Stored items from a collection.
^^^^^^^^

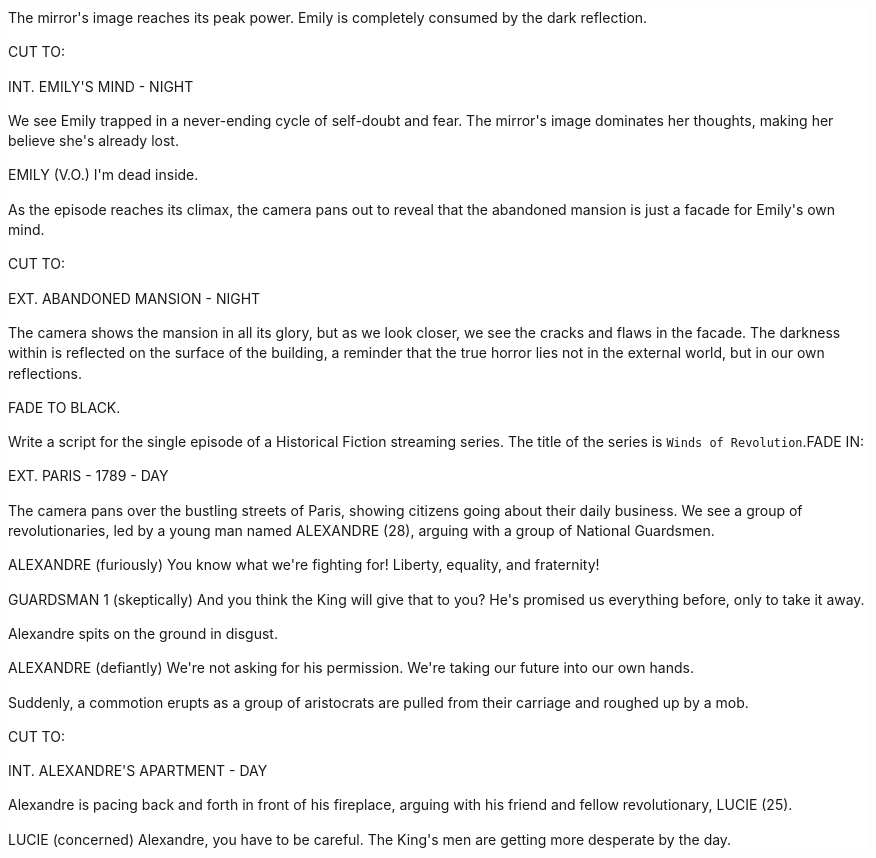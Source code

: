The mirror's image reaches its peak power. Emily is completely consumed by the dark reflection.

CUT TO:

INT. EMILY'S MIND - NIGHT

We see Emily trapped in a never-ending cycle of self-doubt and fear. The mirror's image dominates her thoughts, making her believe she's already lost.

EMILY (V.O.)
I'm dead inside.

As the episode reaches its climax, the camera pans out to reveal that the abandoned mansion is just a facade for Emily's own mind.

CUT TO:

EXT. ABANDONED MANSION - NIGHT

The camera shows the mansion in all its glory, but as we look closer, we see the cracks and flaws in the facade. The darkness within is reflected on the surface of the building, a reminder that the true horror lies not in the external world, but in our own reflections.

FADE TO BLACK.<end>

Write a script for the single episode of a Historical Fiction streaming series. The title of the series is `Winds of Revolution`.<start>FADE IN:

EXT. PARIS - 1789 - DAY

The camera pans over the bustling streets of Paris, showing citizens going about their daily business. We see a group of revolutionaries, led by a young man named ALEXANDRE (28), arguing with a group of National Guardsmen.

ALEXANDRE
(furiously)
You know what we're fighting for! Liberty, equality, and fraternity!

GUARDSMAN 1
(skeptically)
And you think the King will give that to you? He's promised us everything before, only to take it away.

Alexandre spits on the ground in disgust.

ALEXANDRE
(defiantly)
We're not asking for his permission. We're taking our future into our own hands.

Suddenly, a commotion erupts as a group of aristocrats are pulled from their carriage and roughed up by a mob.

CUT TO:

INT. ALEXANDRE'S APARTMENT - DAY

Alexandre is pacing back and forth in front of his fireplace, arguing with his friend and fellow revolutionary, LUCIE (25).

LUCIE
(concerned)
Alexandre, you have to be careful. The King's men are getting more desperate by the day.
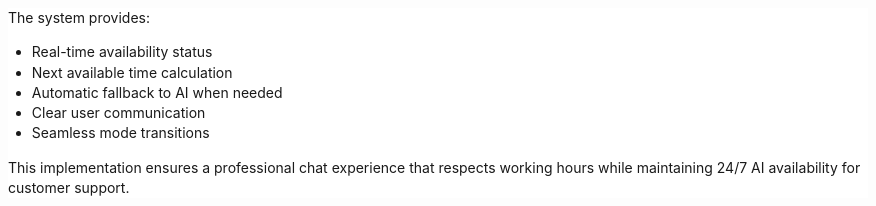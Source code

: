 The system provides:
- Real-time availability status
- Next available time calculation
- Automatic fallback to AI when needed
- Clear user communication
- Seamless mode transitions

This implementation ensures a professional chat experience that respects working hours while maintaining 24/7 AI availability for customer support.

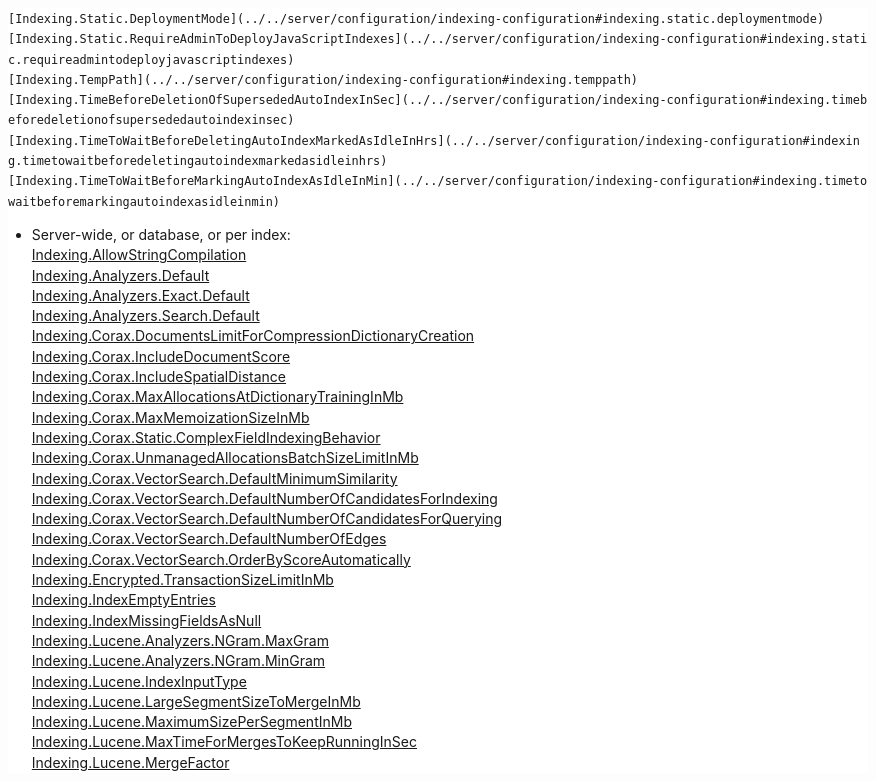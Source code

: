     [Indexing.Static.DeploymentMode](../../server/configuration/indexing-configuration#indexing.static.deploymentmode)  
    [Indexing.Static.RequireAdminToDeployJavaScriptIndexes](../../server/configuration/indexing-configuration#indexing.static.requireadmintodeployjavascriptindexes)  
    [Indexing.TempPath](../../server/configuration/indexing-configuration#indexing.temppath)  
    [Indexing.TimeBeforeDeletionOfSupersededAutoIndexInSec](../../server/configuration/indexing-configuration#indexing.timebeforedeletionofsupersededautoindexinsec)  
    [Indexing.TimeToWaitBeforeDeletingAutoIndexMarkedAsIdleInHrs](../../server/configuration/indexing-configuration#indexing.timetowaitbeforedeletingautoindexmarkedasidleinhrs)  
    [Indexing.TimeToWaitBeforeMarkingAutoIndexAsIdleInMin](../../server/configuration/indexing-configuration#indexing.timetowaitbeforemarkingautoindexasidleinmin)  
  * Server-wide, or database, or per index:  
    [Indexing.AllowStringCompilation](../../server/configuration/indexing-configuration#indexing.allowstringcompilation)  
    [Indexing.Analyzers.Default](../../server/configuration/indexing-configuration#indexing.analyzers.default)  
    [Indexing.Analyzers.Exact.Default](../../server/configuration/indexing-configuration#indexing.analyzers.exact.default)  
    [Indexing.Analyzers.Search.Default](../../server/configuration/indexing-configuration#indexing.analyzers.search.default)  
    [Indexing.Corax.DocumentsLimitForCompressionDictionaryCreation](../../server/configuration/indexing-configuration#indexing.corax.documentslimitforcompressiondictionarycreation)  
    [Indexing.Corax.IncludeDocumentScore](../../server/configuration/indexing-configuration#indexing.corax.includedocumentscore)  
    [Indexing.Corax.IncludeSpatialDistance](../../server/configuration/indexing-configuration#indexing.corax.includespatialdistance)  
    [Indexing.Corax.MaxAllocationsAtDictionaryTrainingInMb](../../server/configuration/indexing-configuration#indexing.corax.maxallocationsatdictionarytraininginmb)  
    [Indexing.Corax.MaxMemoizationSizeInMb](../../server/configuration/indexing-configuration#indexing.corax.maxmemoizationsizeinmb)  
    [Indexing.Corax.Static.ComplexFieldIndexingBehavior](../../server/configuration/indexing-configuration#indexing.corax.static.complexfieldindexingbehavior)  
    [Indexing.Corax.UnmanagedAllocationsBatchSizeLimitInMb](../../server/configuration/indexing-configuration#indexing.corax.unmanagedallocationsbatchsizelimitinmb)  
    [Indexing.Corax.VectorSearch.DefaultMinimumSimilarity](../../server/configuration/indexing-configuration#indexing.corax.vectorsearch.defaultminimumsimilarity)  
    [Indexing.Corax.VectorSearch.DefaultNumberOfCandidatesForIndexing](../../server/configuration/indexing-configuration#indexing.corax.vectorsearch.defaultnumberofcandidatesforindexing)  
    [Indexing.Corax.VectorSearch.DefaultNumberOfCandidatesForQuerying](../../server/configuration/indexing-configuration#indexing.corax.vectorsearch.defaultnumberofcandidatesforquerying)  
    [Indexing.Corax.VectorSearch.DefaultNumberOfEdges](../../server/configuration/indexing-configuration#indexing.corax.vectorsearch.defaultnumberofedges)  
    [Indexing.Corax.VectorSearch.OrderByScoreAutomatically](../../server/configuration/indexing-configuration#indexing.corax.vectorsearch.orderbyscoreautomatically)  
    [Indexing.Encrypted.TransactionSizeLimitInMb](../../server/configuration/indexing-configuration#indexing.encrypted.transactionsizelimitinmb)  
    [Indexing.IndexEmptyEntries](../../server/configuration/indexing-configuration#indexing.indexemptyentries)  
    [Indexing.IndexMissingFieldsAsNull](../../server/configuration/indexing-configuration#indexing.indexmissingfieldsasnull)  
    [Indexing.Lucene.Analyzers.NGram.MaxGram](../../server/configuration/indexing-configuration#indexing.lucene.analyzers.ngram.maxgram)  
    [Indexing.Lucene.Analyzers.NGram.MinGram](../../server/configuration/indexing-configuration#indexing.lucene.analyzers.ngram.mingram)  
    [Indexing.Lucene.IndexInputType](../../server/configuration/indexing-configuration#indexing.lucene.indexinputtype)  
    [Indexing.Lucene.LargeSegmentSizeToMergeInMb](../../server/configuration/indexing-configuration#indexing.lucene.largesegmentsizetomergeinmb)  
    [Indexing.Lucene.MaximumSizePerSegmentInMb](../../server/configuration/indexing-configuration#indexing.lucene.maximumsizepersegmentinmb)  
    [Indexing.Lucene.MaxTimeForMergesToKeepRunningInSec](../../server/configuration/indexing-configuration#indexing.lucene.maxtimeformergestokeeprunninginsec)  
    [Indexing.Lucene.MergeFactor](../../server/configuration/indexing-configuration#indexing.lucene.mergefactor)  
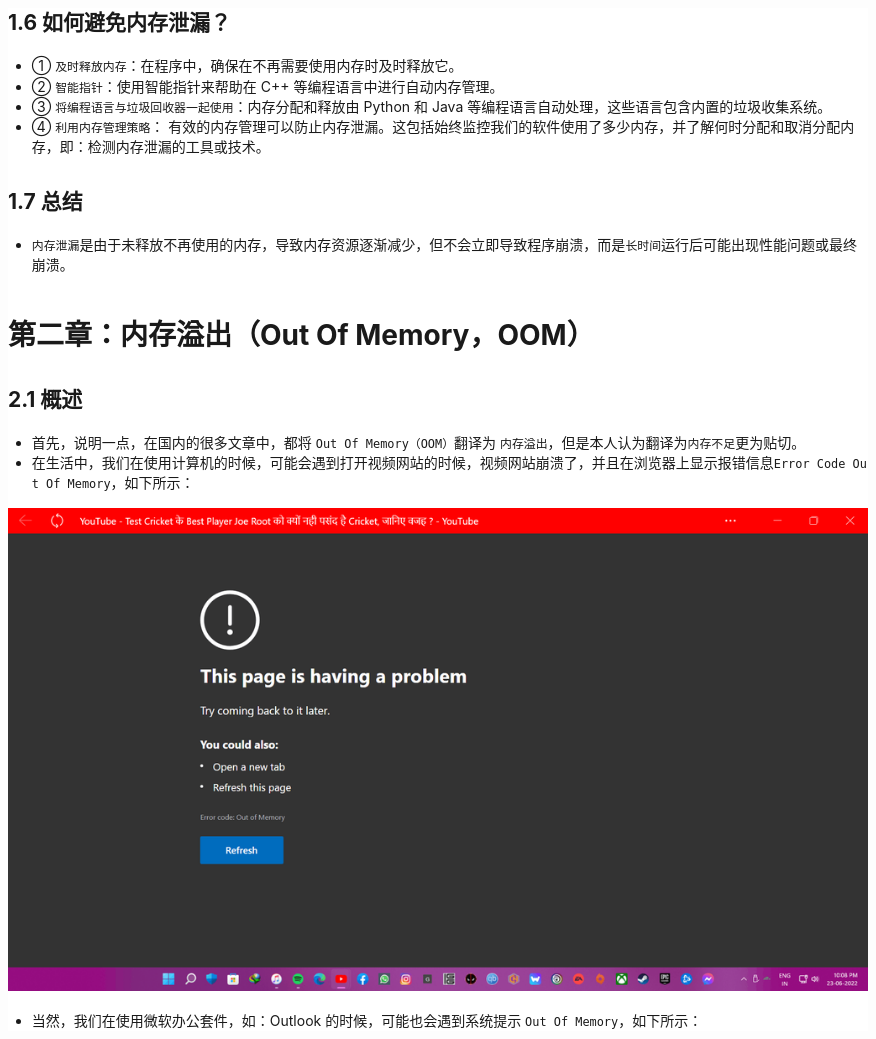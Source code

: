 ## 1.6 如何避免内存泄漏？

* ① `及时释放内存`：在程序中，确保在不再需要使用内存时及时释放它。
* ② `智能指针`：使用智能指针来帮助在 C++ 等编程语言中进行自动内存管理。
* ③ `将编程语言与垃圾回收器一起使用`：内存分配和释放由 Python 和 Java 等编程语言自动处理，这些语言包含内置的垃圾收集系统。
* ④ `利用内存管理策略`： 有效的内存管理可以防止内存泄漏。这包括始终监控我们的软件使用了多少内存，并了解何时分配和取消分配内存，即：检测内存泄漏的工具或技术。

## 1.7 总结

* `内存泄漏`是由于未释放不再使用的内存，导致内存资源逐渐减少，但不会立即导致程序崩溃，而是`长时间`运行后可能出现性能问题或最终崩溃。



# 第二章：内存溢出（Out Of Memory，OOM）

## 2.1 概述

* 首先，说明一点，在国内的很多文章中，都将 `Out Of Memory（OOM）`翻译为 `内存溢出`，但是本人认为翻译为`内存不足`更为贴切。
* 在生活中，我们在使用计算机的时候，可能会遇到打开视频网站的时候，视频网站崩溃了，并且在浏览器上显示报错信息`Error Code Out Of Memory`，如下所示：

![](./assets/7.png)

* 当然，我们在使用微软办公套件，如：Outlook 的时候，可能也会遇到系统提示 `Out Of Memory`，如下所示：
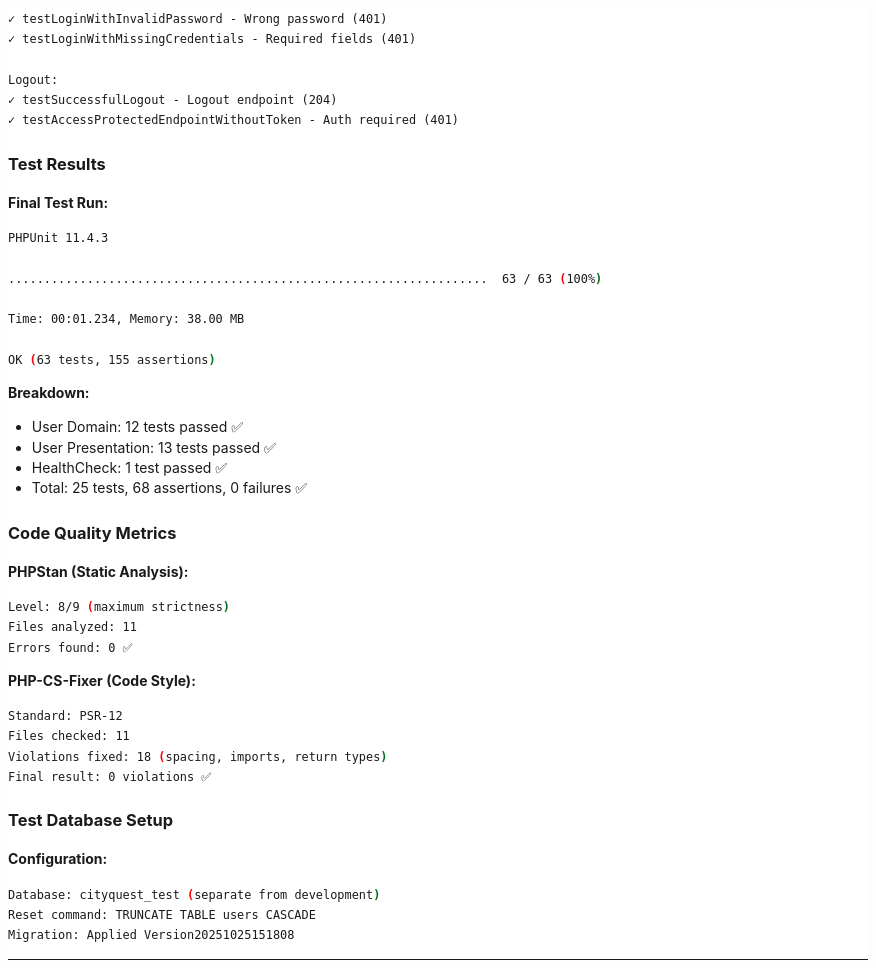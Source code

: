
 ```
✓ testLoginWithInvalidPassword - Wrong password (401)
✓ testLoginWithMissingCredentials - Required fields (401)

Logout:
✓ testSuccessfulLogout - Logout endpoint (204)
✓ testAccessProtectedEndpointWithoutToken - Auth required (401)
```

### Test Results

**Final Test Run:**
```bash
PHPUnit 11.4.3

...................................................................  63 / 63 (100%)

Time: 00:01.234, Memory: 38.00 MB

OK (63 tests, 155 assertions)
```

**Breakdown:**
- User Domain: 12 tests passed ✅
- User Presentation: 13 tests passed ✅
- HealthCheck: 1 test passed ✅
- Total: 25 tests, 68 assertions, 0 failures ✅

### Code Quality Metrics

**PHPStan (Static Analysis):**
```bash
Level: 8/9 (maximum strictness)
Files analyzed: 11
Errors found: 0 ✅
```

**PHP-CS-Fixer (Code Style):**
```bash
Standard: PSR-12
Files checked: 11
Violations fixed: 18 (spacing, imports, return types)
Final result: 0 violations ✅
```

### Test Database Setup

**Configuration:**
```bash
Database: cityquest_test (separate from development)
Reset command: TRUNCATE TABLE users CASCADE
Migration: Applied Version20251025151808
```

---

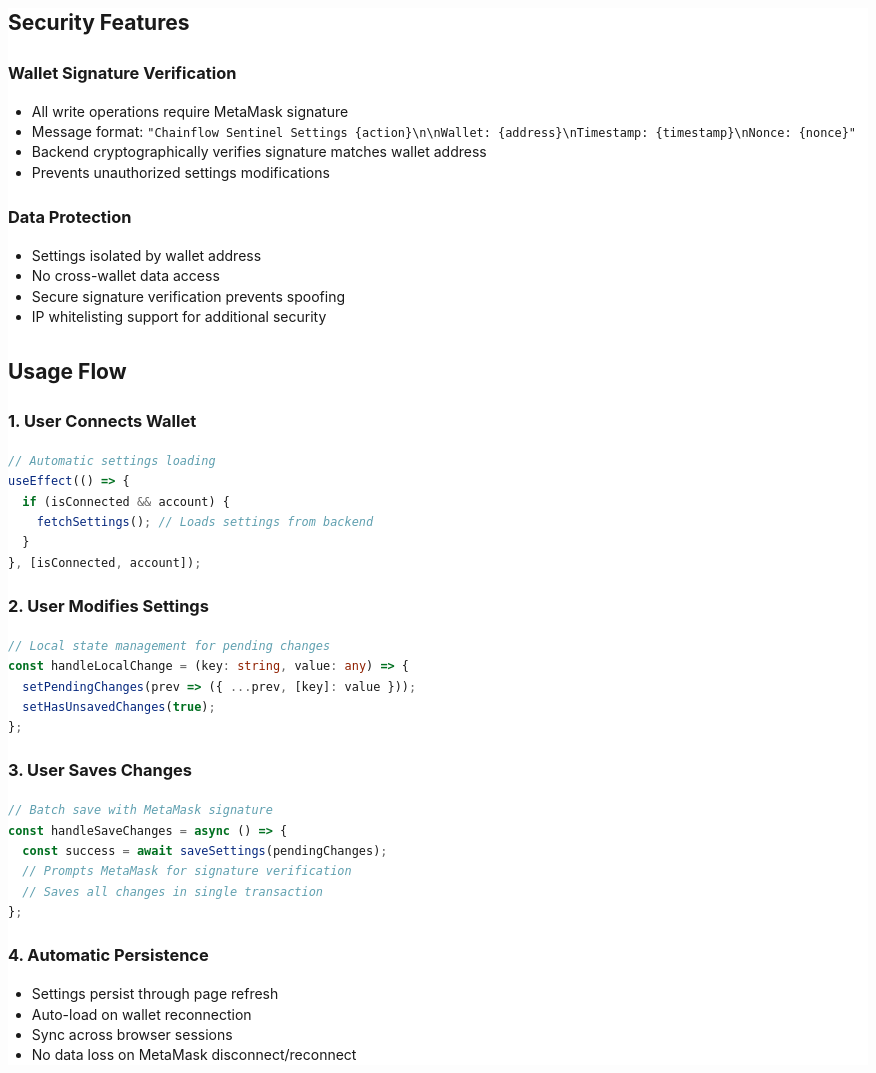 ## Security Features

### Wallet Signature Verification
- All write operations require MetaMask signature
- Message format: `"Chainflow Sentinel Settings {action}\n\nWallet: {address}\nTimestamp: {timestamp}\nNonce: {nonce}"`
- Backend cryptographically verifies signature matches wallet address
- Prevents unauthorized settings modifications

### Data Protection
- Settings isolated by wallet address
- No cross-wallet data access
- Secure signature verification prevents spoofing
- IP whitelisting support for additional security

## Usage Flow

### 1. User Connects Wallet
```typescript
// Automatic settings loading
useEffect(() => {
  if (isConnected && account) {
    fetchSettings(); // Loads settings from backend
  }
}, [isConnected, account]);
```

### 2. User Modifies Settings
```typescript
// Local state management for pending changes
const handleLocalChange = (key: string, value: any) => {
  setPendingChanges(prev => ({ ...prev, [key]: value }));
  setHasUnsavedChanges(true);
};
```

### 3. User Saves Changes
```typescript
// Batch save with MetaMask signature
const handleSaveChanges = async () => {
  const success = await saveSettings(pendingChanges);
  // Prompts MetaMask for signature verification
  // Saves all changes in single transaction
};
```

### 4. Automatic Persistence
- Settings persist through page refresh
- Auto-load on wallet reconnection
- Sync across browser sessions
- No data loss on MetaMask disconnect/reconnect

^^^^^^^^

Task brief.
Using the records above, restate word for word the lines from the one with "(defiantly)" through the one with "INT. ALEXANDRE'S APARTMENT - DAY", both included.

Your solution.
(defiantly)
We're not asking for his permission. We're taking our future into our own hands.

Suddenly, a commotion erupts as a group of aristocrats are pulled from their carriage and roughed up by a mob.

CUT TO:

INT. ALEXANDRE'S APARTMENT - DAY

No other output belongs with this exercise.